Suppose i make a folder "test2" into my root directory , Then when i run the following command then i found :
#du -h /root/test2 ; it shows :
I found this size is always fixed . But when i keep a file (which size is 4 MB) into this folder then it is possible to keep this 4MB file into this 8K folder . Now my question, how can it possible ? Normally it is not possible in windows .
I am littlebit confused about this matter . Plz anybody can help me about this matter to remove this confusion .
Can be bewildering but: A Folder is a File. It holds info on what files are in the folder. The empty folder shows up as 8K. Then as you add files to the folder it reports on the size of the files in the folder.
The size limit is determined by:
1. The Partition size.
2. Any policies on disc space allocation that may be in force.

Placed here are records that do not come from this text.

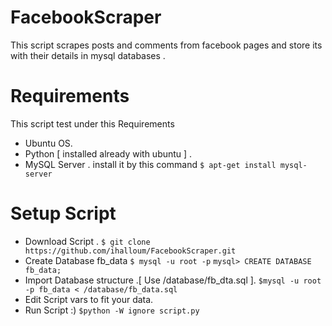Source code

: # FacebookScraper
This script scrapes posts and comments from facebook pages and store its with their details in mysql databases .

# Requirements
This script test under this Requirements
  * Ubuntu OS.
  * Python [ installed already with ubuntu ] .
  * MySQL Server .
      install it by this command
            `$ apt-get install mysql-server`

# Setup Script
  * Download Script .
			`$ git clone https://github.com/ihalloum/FacebookScraper.git`
  * Create Database fb_data
			`$ mysql -u root -p`
			`mysql> CREATE DATABASE fb_data;`
  * Import Database structure .[ Use /database/fb_dta.sql ].
			`$mysql -u root -p fb_data < /database/fb_data.sql`
  * Edit Script vars to fit your data.
  * Run Script :)
			`$python -W ignore script.py`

In other words it's all automatic and there's nothing you need to do.
I think you confuse folders (directories) and partitions. Create a new folder in windows, right click it in windows explorer and select properties. Under the tab general, you will find size and size on disk (both being zero). This does not imply that you can't add any files in a windows folder.

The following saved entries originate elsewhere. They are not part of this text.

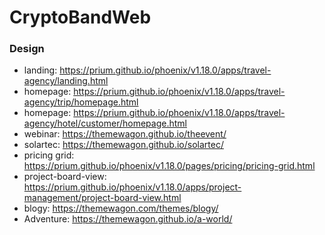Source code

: # CryptoBandWeb

### Design
- landing: https://prium.github.io/phoenix/v1.18.0/apps/travel-agency/landing.html
- homepage: https://prium.github.io/phoenix/v1.18.0/apps/travel-agency/trip/homepage.html
- homepage: https://prium.github.io/phoenix/v1.18.0/apps/travel-agency/hotel/customer/homepage.html
- webinar: https://themewagon.github.io/theevent/
- solartec: https://themewagon.github.io/solartec/
- pricing grid: https://prium.github.io/phoenix/v1.18.0/pages/pricing/pricing-grid.html
- project-board-view: https://prium.github.io/phoenix/v1.18.0/apps/project-management/project-board-view.html
- blogy: https://themewagon.com/themes/blogy/
- Adventure: https://themewagon.github.io/a-world/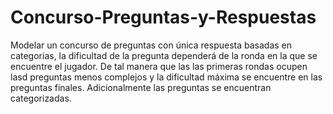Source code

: # Concurso-Preguntas-y-Respuestas
Modelar un concurso de preguntas con única respuesta basadas en categorias, la dificultad de la pregunta dependerá de la ronda en la que se encuentre el jugador. De tal
manera que las las primeras rondas ocupen lasd preguntas menos complejos y la dificultad máxima se encuentre en las preguntas finales. Adicionalmente las preguntas se 
encuentran categorizadas.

Further the command du (disk usage) does not give the filesize, but the size-on-disk. The actual size is a lot smaller as can be seen with the command ls -l.

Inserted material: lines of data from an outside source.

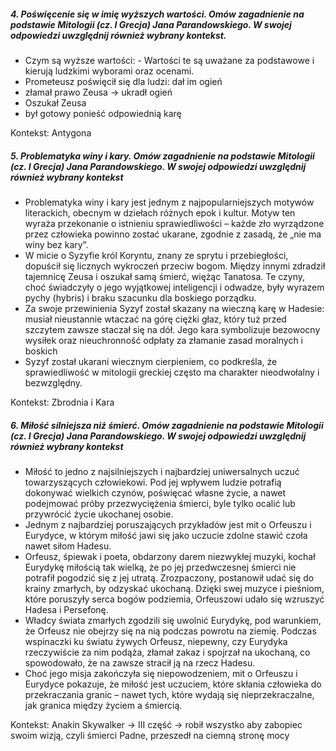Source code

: ##### 4. Poświęcenie się w imię wyższych wartości. Omów zagadnienie na podstawie Mitologii (cz. I Grecja) Jana Parandowskiego. W swojej odpowiedzi uwzględnij również wybrany kontekst.

- Czym są wyższe wartości:
		- Wartości te są uważane za podstawowe i kierują ludzkimi wyborami oraz ocenami. 
- Prometeusz poświęcił się dla ludzi: dał im ogień
- złamał prawo Zeusa -> ukradł ogień
- Oszukał Zeusa
- był gotowy ponieść odpowiednią karę

Kontekst: Antygona 

##### 5. Problematyka winy i kary. Omów zagadnienie na podstawie Mitologii (cz. I Grecja) Jana Parandowskiego. W swojej odpowiedzi uwzględnij również wybrany kontekst

- Problematyka winy i kary jest jednym z najpopularniejszych motywów literackich, obecnym w dziełach różnych epok i kultur. Motyw ten wyraża przekonanie o istnieniu sprawiedliwości – każde zło wyrządzone przez człowieka powinno zostać ukarane, zgodnie z zasadą, że „nie ma winy bez kary”.
- W micie o Syzyfie król Koryntu, znany ze sprytu i przebiegłości, dopuścił się licznych wykroczeń przeciw bogom. Między innymi zdradził tajemnicę Zeusa i oszukał samą śmierć, więżąc Tanatosa. Te czyny, choć świadczyły o jego wyjątkowej inteligencji i odwadze, były wyrazem pychy (hybris) i braku szacunku dla boskiego porządku.
- Za swoje przewinienia Syzyf został skazany na wieczną karę w Hadesie: musiał nieustannie wtaczać na górę ciężki głaz, który tuż przed szczytem zawsze staczał się na dół. Jego kara symbolizuje bezowocny wysiłek oraz nieuchronność odpłaty za złamanie zasad moralnych i boskich
- Syzyf został ukarani wiecznym cierpieniem, co podkreśla, że sprawiedliwość w mitologii greckiej często ma charakter nieodwołalny i bezwzględny.

Kontekst: Zbrodnia i Kara
##### 6. Miłość silniejsza niż śmierć. Omów zagadnienie na podstawie Mitologii (cz. I Grecja) Jana Parandowskiego. W swojej odpowiedzi uwzględnij również wybrany kontekst

- Miłość to jedno z najsilniejszych i najbardziej uniwersalnych uczuć towarzyszących człowiekowi. Pod jej wpływem ludzie potrafią dokonywać wielkich czynów, poświęcać własne życie, a nawet podejmować próby przezwyciężenia śmierci, byle tylko ocalić lub przywrócić życie ukochanej osobie.
- Jednym z najbardziej poruszających przykładów jest mit o Orfeuszu i Eurydyce, w którym miłość jawi się jako uczucie zdolne stawić czoła nawet siłom Hadesu.
- Orfeusz, śpiewak i poeta, obdarzony darem niezwykłej muzyki, kochał Eurydykę miłością tak wielką, że po jej przedwczesnej śmierci nie potrafił pogodzić się z jej utratą. Zrozpaczony, postanowił udać się do krainy zmarłych, by odzyskać ukochaną. Dzięki swej muzyce i pieśniom, które poruszyły serca bogów podziemia, Orfeuszowi udało się wzruszyć Hadesa i Persefonę.
- Władcy świata zmarłych zgodzili się uwolnić Eurydykę, pod warunkiem, że Orfeusz nie obejrzy się na nią podczas powrotu na ziemię. Podczas wspinaczki ku światu żywych Orfeusz, niepewny, czy Eurydyka rzeczywiście za nim podąża, złamał zakaz i spojrzał na ukochaną, co spowodowało, że na zawsze stracił ją na rzecz Hadesu.
- Choć jego misja zakończyła się niepowodzeniem, mit o Orfeuszu i Eurydyce pokazuje, że miłość jest uczuciem, które skłania człowieka do przekraczania granic – nawet tych, które wydają się nieprzekraczalne, jak granica między życiem a śmiercią.

Kontekst: Anakin Skywalker -> III część -> robił wszystko aby zabopiec swoim wizją, czyli śmierci Padne, przeszedł na ciemną stronę mocy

Your HD/partition is divided in blocks of i.e. 512 bytes. A file smaller than 512 bytes will still occupy a block. The command ls -l will report e.g. 20 bytes, but du will report 512 bytes. If the file is between 512 and 1024 bytes, ls -l will report e.g. 900 bytes, but du will report 1024 bytes. Etc etc
Under windows, the block size is influenced by the used filesystem (ntfs/fat16/fat32) in combination with the size of the partition. I assume it's similar under Linux (but don't know the finer details).
While writing this story, I found something that I can't explain. On my system, the size-on-disk for an empty directory is 512 bytes and the size-on-disk for a small file is 4K. Maybe someone has an explanantion (probably filesystem implementation).
Maybe 512 bytes is the allocation to store internal details for a folder in the superblock ( similar idea to file allocation table). Maybe files are always allocated 1 block of disk space.(4K +/- depending on partition size)
well, 512 bytes seems to always be the size of 1 disk sector but the cluster size varies depending on the volume size! Clusters (allocation units) are needed because there are limits in what can be address 12, 16, 32, or 48 bit file systems... You can address a single sector if the drive is small enough!
I'm not real technical on these things but I believe that's sort of the idea in windows and probably holds true in linux for some things to.
So windows would tell you an empty folder/file is 0 bytes but that is lie!!! Every directory entry takes up room including empty ones no matter what system! An empty file or folder cannot possibly be smaller than the cluster size on the formatted volume. Regardless of it being empty, it could be taking up 8KB on the drive!
I use to be more technical on these things when it mattered more for drive size... When you have a 32mb hard drive, every kilobyte counts!